## WHAT TO PRODUCE:
Return all the lines below in which the string "head" appears.

BEGIN EXTRACTED ENTRIES

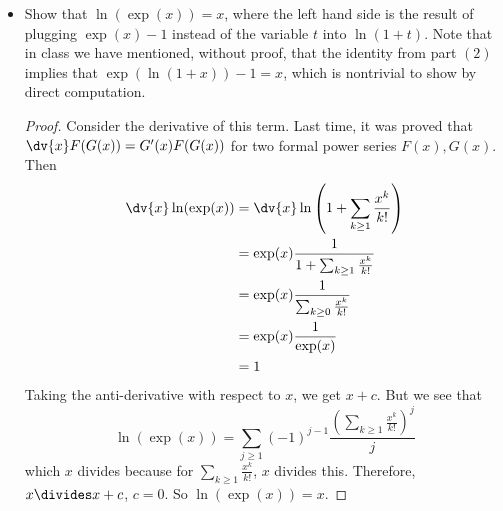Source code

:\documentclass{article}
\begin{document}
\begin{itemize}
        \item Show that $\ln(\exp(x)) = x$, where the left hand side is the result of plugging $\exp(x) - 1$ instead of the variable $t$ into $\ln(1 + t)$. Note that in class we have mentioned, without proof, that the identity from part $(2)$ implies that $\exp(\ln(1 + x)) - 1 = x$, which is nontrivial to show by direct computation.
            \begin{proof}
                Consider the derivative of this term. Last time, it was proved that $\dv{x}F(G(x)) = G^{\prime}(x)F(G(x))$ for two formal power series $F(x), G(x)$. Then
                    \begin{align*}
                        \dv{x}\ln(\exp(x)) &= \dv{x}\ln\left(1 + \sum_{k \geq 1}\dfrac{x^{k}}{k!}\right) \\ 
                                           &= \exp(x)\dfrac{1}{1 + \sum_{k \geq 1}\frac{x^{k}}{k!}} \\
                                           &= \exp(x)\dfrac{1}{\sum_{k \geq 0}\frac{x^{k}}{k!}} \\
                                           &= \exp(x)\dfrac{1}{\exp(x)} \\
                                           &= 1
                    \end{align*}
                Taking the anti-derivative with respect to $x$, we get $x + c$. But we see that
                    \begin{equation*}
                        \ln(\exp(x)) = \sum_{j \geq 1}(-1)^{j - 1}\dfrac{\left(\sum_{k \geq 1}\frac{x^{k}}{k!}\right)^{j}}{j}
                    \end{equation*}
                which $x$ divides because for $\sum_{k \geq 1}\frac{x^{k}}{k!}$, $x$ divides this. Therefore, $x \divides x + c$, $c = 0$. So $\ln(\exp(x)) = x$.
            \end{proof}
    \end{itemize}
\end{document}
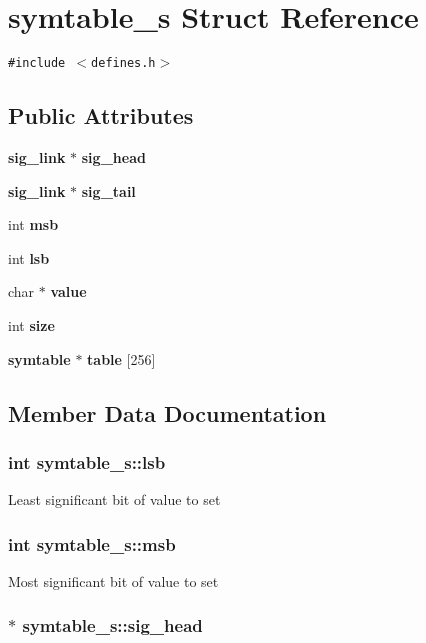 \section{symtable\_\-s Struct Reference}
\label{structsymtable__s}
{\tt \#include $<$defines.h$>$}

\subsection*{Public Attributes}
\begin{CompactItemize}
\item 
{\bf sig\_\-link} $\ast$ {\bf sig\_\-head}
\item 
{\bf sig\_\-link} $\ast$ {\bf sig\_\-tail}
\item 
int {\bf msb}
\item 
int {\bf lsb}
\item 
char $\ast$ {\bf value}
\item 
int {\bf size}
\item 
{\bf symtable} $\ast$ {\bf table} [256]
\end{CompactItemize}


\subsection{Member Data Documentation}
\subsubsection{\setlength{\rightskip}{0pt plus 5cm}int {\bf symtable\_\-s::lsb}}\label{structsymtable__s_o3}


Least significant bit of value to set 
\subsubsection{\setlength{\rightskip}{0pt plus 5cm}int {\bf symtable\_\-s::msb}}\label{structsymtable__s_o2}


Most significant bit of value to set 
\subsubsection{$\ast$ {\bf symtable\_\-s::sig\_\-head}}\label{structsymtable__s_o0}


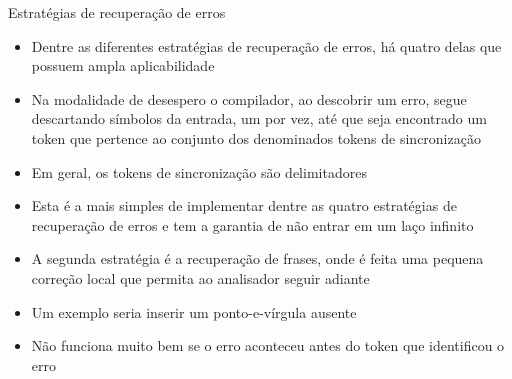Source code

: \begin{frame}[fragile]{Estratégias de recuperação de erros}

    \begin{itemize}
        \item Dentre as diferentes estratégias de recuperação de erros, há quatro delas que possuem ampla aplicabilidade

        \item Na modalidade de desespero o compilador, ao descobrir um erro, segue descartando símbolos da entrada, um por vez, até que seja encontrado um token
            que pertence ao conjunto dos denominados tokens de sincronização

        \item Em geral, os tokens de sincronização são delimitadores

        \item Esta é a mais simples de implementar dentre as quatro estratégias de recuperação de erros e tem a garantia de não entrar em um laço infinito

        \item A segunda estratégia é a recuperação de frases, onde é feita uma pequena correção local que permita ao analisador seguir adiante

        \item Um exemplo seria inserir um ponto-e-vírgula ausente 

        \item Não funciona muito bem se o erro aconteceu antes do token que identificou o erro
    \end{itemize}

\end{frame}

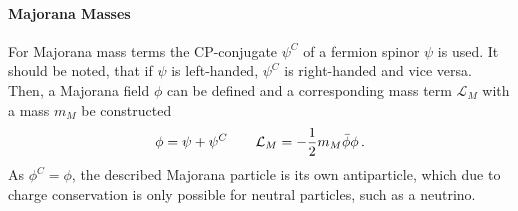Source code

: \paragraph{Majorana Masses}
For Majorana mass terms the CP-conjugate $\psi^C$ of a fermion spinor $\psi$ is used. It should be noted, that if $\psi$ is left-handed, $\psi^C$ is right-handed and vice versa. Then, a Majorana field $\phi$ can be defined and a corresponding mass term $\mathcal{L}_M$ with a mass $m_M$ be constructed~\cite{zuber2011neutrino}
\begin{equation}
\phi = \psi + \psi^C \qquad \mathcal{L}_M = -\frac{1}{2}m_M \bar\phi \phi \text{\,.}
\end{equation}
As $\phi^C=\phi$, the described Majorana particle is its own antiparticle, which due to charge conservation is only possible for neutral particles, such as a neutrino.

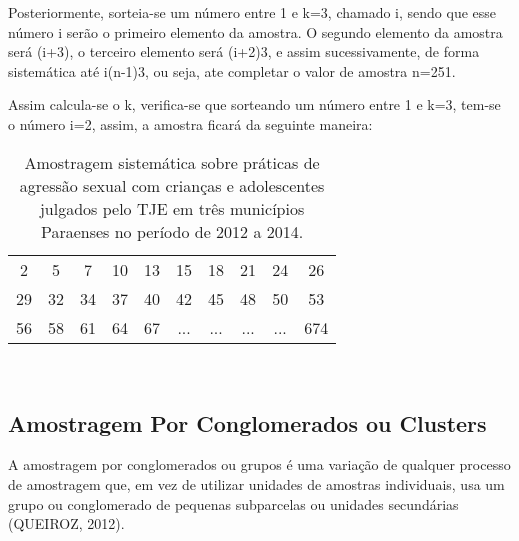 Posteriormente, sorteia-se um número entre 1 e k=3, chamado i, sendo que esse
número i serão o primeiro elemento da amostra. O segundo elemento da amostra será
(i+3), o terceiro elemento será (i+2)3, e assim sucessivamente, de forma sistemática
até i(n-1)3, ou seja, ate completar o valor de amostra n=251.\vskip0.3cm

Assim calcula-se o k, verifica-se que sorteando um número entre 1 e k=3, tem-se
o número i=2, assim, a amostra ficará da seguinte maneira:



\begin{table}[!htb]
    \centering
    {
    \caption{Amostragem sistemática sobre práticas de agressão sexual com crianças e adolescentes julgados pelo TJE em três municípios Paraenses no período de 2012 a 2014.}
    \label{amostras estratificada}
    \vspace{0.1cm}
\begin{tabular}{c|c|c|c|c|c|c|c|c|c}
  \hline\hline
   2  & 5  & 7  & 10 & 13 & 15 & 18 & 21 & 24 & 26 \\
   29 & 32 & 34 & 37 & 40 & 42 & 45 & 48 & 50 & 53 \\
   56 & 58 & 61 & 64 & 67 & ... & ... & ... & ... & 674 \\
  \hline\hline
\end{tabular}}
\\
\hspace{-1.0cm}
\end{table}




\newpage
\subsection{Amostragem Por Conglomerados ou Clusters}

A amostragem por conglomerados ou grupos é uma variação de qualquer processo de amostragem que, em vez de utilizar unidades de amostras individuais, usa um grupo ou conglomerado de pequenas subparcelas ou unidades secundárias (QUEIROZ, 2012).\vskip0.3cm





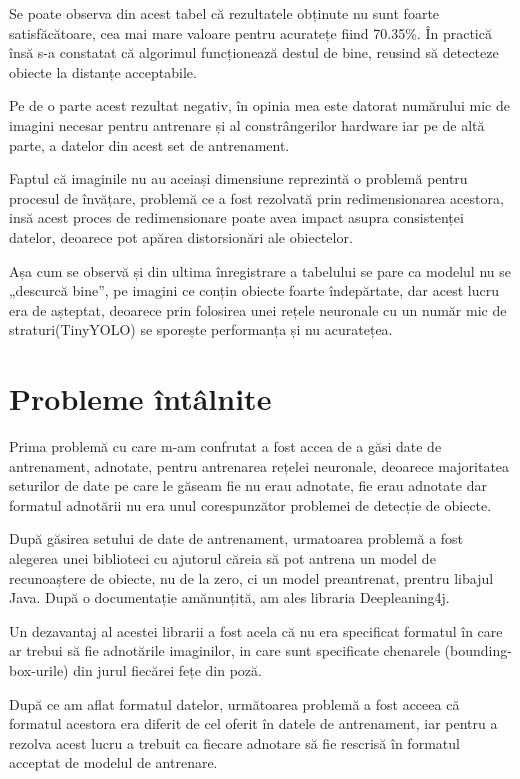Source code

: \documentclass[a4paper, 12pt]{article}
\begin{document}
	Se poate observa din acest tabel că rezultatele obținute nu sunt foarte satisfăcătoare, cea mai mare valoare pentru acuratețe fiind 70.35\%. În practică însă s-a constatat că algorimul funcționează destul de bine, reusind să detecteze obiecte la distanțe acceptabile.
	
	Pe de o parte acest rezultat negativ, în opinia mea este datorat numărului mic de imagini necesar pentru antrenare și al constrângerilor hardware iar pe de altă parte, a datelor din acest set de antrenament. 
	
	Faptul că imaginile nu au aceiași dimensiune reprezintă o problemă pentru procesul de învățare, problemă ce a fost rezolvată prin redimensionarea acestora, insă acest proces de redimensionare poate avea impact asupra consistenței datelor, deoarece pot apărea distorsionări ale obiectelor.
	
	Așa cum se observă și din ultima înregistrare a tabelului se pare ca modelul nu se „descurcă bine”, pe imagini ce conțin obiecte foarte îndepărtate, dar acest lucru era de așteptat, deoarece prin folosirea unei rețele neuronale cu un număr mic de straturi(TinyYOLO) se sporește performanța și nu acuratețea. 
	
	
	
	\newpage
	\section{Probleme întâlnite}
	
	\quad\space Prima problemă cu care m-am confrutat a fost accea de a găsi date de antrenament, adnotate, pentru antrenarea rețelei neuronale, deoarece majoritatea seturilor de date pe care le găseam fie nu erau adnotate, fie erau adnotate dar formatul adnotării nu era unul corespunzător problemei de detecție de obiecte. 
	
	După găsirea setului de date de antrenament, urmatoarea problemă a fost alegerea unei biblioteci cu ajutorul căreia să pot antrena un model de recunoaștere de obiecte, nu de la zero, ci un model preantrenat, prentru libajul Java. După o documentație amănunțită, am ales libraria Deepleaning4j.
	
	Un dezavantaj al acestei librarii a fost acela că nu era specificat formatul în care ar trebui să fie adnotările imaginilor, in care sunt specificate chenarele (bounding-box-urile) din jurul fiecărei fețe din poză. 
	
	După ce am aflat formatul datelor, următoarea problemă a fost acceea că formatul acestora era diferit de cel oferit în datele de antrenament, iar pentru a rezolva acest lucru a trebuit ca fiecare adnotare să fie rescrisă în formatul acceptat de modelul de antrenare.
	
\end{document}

END EXTRACTED ENTRIES

## OUTPUT OF THE EXERCISE:
{\bf sig\_\-link} $\ast$ {\bf sig\_\-head}
\subsubsection{$\ast$ {\bf symtable\_\-s::sig\_\-head}}\label{structsymtable__s_o0}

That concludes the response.